Two Tales From Hoth

by Matthew Keegan

Category: Short Story

For war to exist – be it between factions, towns, states, nations, or worlds – there must be at least two opposing sides.

Each side will think its ideology and its cause is correct and the better of the two. Both will believe the other to be morally corrupt, selfish, and sometimes just plain evil. And some of the soldiers within both armies will certainly act this way.

But each side will also contain soldiers which are decent people.

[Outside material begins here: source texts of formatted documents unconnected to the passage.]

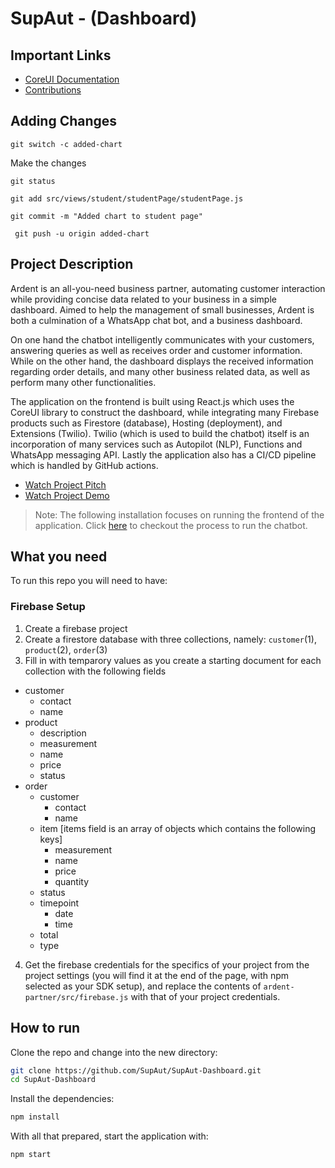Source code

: # SupAut - (Dashboard)

## Important Links
- [CoreUI Documentation](https://coreui.io/react/docs/getting-started/introduction/)
- [Contributions](https://github.com/firstcontributions/first-contributions)

## Adding Changes
```
git switch -c added-chart
```
Make the changes 

```
git status
```
```
git add src/views/student/studentPage/studentPage.js
```
```
git commit -m "Added chart to student page"
```

```
 git push -u origin added-chart
```
## Project Description
Ardent is an all-you-need business partner, automating customer interaction while providing concise data related to your business in a simple dashboard. Aimed to help the management of small businesses, Ardent is both a culmination of a WhatsApp chat bot, and a business dashboard.

On one hand the chatbot intelligently communicates with your customers, answering queries as well as receives order and customer information. While on the other hand, the dashboard displays the received information regarding order details, and many other business related data, as well as perform many other functionalities. 

The application on the frontend is built using React.js which uses the CoreUI library to construct the dashboard, while integrating many Firebase products such as Firestore (database), Hosting (deployment), and Extensions (Twilio). Twilio (which is used to build the chatbot) itself is an incorporation of many services such as Autopilot (NLP), Functions and WhatsApp messaging API. Lastly the application also has a CI/CD pipeline which is handled by GitHub actions.

- [Watch Project Pitch](https://youtu.be/d_CuzcwTs9U)
- [Watch Project Demo](https://youtu.be/gLxaxjGmtgs)

> Note: The following installation focuses on running the frontend of the application. Click [here](https://github.com/Zainab-Fahim/ardent-partner/tree/main/ardent-chat-bot#readme) to checkout the process to run the chatbot.

## What you need

To run this repo you will need to have:

### Firebase Setup
1. Create a firebase project
2. Create a firestore database with three collections, namely: `customer`(1), `product`(2), `order`(3) 
3. Fill in with temparory values as you create a starting document for each collection with the following fields
- customer
   - contact
   - name
- product
    - description
    - measurement
    - name
    - price
    - status
- order
    - customer
      - contact
      - name
    - item [items field is an array of objects which contains the following keys]
      - measurement
      - name
      - price
      - quantity
    - status
    - timepoint
      - date
      - time
    - total
    - type
 
4. Get the firebase credentials for the specifics of your project from the project settings (you will find it at the end of the page, with npm selected as your SDK setup), and replace the contents of `ardent-partner/src/firebase.js` with that of your project credentials. 

## How to run

Clone the repo and change into the new directory:

```bash
git clone https://github.com/SupAut/SupAut-Dashboard.git
cd SupAut-Dashboard
```

Install the dependencies:

```bash
npm install
```

With all that prepared, start the application with:

```bash
npm start
```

This short tale is about two of those soldiers... one from either side.


“Man will not find peace in technology, but in the nature around him.”

For the first time in her life, Rall Veldem was glad she was not a fast runner. Had she been several paces ahead of her current position, the chunk of ice the size of a power droid, which had dislodged from the hangar ceiling, would have crushed her flat. It was not how she wanted to end her service with the Rebellion.

With the battle pushing ever closer outside on the northern snowy plains of their hidden, ice world, vibrations of oncoming Walkers were causing the expansive ice caverns to break up. Already a number of the passageways were blocked and she hoped her intended destination had not succumbed to the same damage as other sections now buried.

She skirted around the ice boulder and pushed on across the cavernous chamber, past a humming GR-75 transport being loaded with crates... past a disassembled Y-Wing still awaiting parts which would never come... past a droid which had been sheared in half by falling ice, and slipped in through the doorway of the southern passageways.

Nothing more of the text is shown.